# Aim of the task
Scan the entries below for the string "curl" and copy every line where it turns up.

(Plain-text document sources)
Content starts
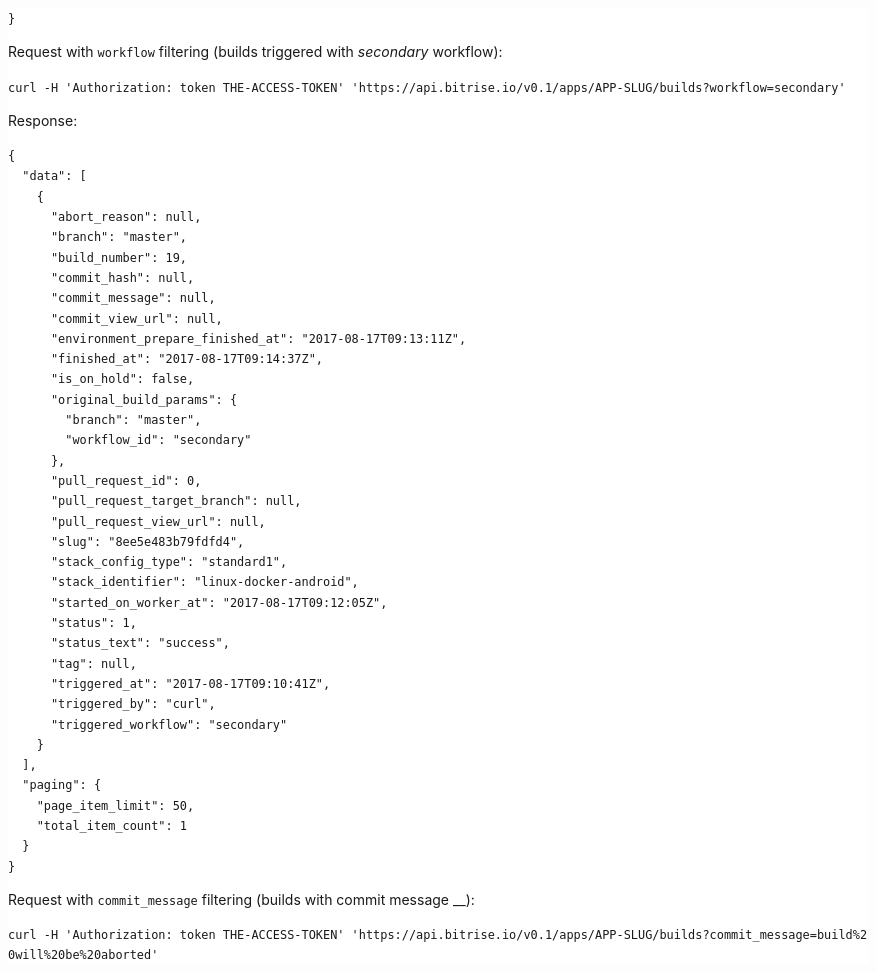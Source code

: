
 ```
}
```

Request with `workflow` filtering (builds triggered with _secondary_ workflow):

```
curl -H 'Authorization: token THE-ACCESS-TOKEN' 'https://api.bitrise.io/v0.1/apps/APP-SLUG/builds?workflow=secondary'
```

Response:

```
{
  "data": [
    {
      "abort_reason": null,
      "branch": "master",
      "build_number": 19,
      "commit_hash": null,
      "commit_message": null,
      "commit_view_url": null,
      "environment_prepare_finished_at": "2017-08-17T09:13:11Z",
      "finished_at": "2017-08-17T09:14:37Z",
      "is_on_hold": false,
      "original_build_params": {
        "branch": "master",
        "workflow_id": "secondary"
      },
      "pull_request_id": 0,
      "pull_request_target_branch": null,
      "pull_request_view_url": null,
      "slug": "8ee5e483b79fdfd4",
      "stack_config_type": "standard1",
      "stack_identifier": "linux-docker-android",
      "started_on_worker_at": "2017-08-17T09:12:05Z",
      "status": 1,
      "status_text": "success",
      "tag": null,
      "triggered_at": "2017-08-17T09:10:41Z",
      "triggered_by": "curl",
      "triggered_workflow": "secondary"
    }
  ],
  "paging": {
    "page_item_limit": 50,
    "total_item_count": 1
  }
}
```

Request with `commit_message` filtering (builds with commit message __):

```
curl -H 'Authorization: token THE-ACCESS-TOKEN' 'https://api.bitrise.io/v0.1/apps/APP-SLUG/builds?commit_message=build%20will%20be%20aborted'
```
Content ends
# Expected output
curl -H 'Authorization: token THE-ACCESS-TOKEN' 'https://api.bitrise.io/v0.1/apps/APP-SLUG/builds?workflow=secondary'
      "triggered_by": "curl",
curl -H 'Authorization: token THE-ACCESS-TOKEN' 'https://api.bitrise.io/v0.1/apps/APP-SLUG/builds?commit_message=build%20will%20be%20aborted'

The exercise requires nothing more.